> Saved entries
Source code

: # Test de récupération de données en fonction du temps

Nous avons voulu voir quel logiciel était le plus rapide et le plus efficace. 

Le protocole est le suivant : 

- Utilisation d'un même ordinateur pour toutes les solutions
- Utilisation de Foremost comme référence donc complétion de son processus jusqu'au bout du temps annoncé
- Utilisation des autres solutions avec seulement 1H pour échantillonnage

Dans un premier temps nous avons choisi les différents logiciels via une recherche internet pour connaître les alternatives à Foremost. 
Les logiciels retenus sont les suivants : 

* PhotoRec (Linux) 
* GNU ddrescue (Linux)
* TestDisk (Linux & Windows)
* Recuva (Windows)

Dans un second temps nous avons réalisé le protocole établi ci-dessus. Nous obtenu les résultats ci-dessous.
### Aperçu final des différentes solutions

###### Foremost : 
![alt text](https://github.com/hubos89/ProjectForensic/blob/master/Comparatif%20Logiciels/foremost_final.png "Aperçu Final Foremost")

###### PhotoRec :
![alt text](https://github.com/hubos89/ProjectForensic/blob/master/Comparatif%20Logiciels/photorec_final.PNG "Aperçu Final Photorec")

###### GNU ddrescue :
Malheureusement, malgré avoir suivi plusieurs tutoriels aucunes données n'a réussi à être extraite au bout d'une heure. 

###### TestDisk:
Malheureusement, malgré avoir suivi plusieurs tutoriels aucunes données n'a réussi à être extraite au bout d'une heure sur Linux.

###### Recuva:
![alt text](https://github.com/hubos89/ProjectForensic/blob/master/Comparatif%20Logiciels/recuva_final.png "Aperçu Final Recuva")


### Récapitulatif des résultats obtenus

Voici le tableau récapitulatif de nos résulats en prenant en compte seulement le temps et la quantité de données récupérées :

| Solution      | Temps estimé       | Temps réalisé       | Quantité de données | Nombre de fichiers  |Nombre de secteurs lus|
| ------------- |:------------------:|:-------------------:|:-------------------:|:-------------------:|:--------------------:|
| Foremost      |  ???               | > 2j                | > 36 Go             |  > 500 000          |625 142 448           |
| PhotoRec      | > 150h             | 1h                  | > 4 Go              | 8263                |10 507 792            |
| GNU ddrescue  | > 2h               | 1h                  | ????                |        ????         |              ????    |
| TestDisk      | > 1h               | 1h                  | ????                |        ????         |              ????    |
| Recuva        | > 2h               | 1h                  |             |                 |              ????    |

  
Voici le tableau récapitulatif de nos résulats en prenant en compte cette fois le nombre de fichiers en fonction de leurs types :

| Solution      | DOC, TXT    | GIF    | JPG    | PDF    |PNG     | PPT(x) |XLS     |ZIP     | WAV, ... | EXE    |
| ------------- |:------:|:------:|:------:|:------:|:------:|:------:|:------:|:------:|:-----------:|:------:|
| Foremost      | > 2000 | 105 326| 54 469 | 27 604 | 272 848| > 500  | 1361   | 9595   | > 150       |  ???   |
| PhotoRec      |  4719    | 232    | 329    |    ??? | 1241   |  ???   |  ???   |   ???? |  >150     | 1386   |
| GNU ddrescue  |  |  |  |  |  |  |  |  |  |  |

---

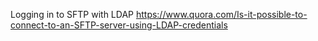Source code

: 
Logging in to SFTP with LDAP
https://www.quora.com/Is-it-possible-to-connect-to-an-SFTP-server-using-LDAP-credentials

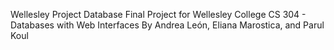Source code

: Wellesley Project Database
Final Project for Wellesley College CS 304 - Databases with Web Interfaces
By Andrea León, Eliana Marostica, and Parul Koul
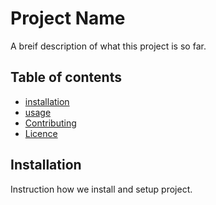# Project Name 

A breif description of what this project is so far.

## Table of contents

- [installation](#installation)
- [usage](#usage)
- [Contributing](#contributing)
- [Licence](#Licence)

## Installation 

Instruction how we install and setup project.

> What you will do
Each line that includes the word "fichiers" counts once; report how many such lines the entries have, and nothing else.

> Solution
2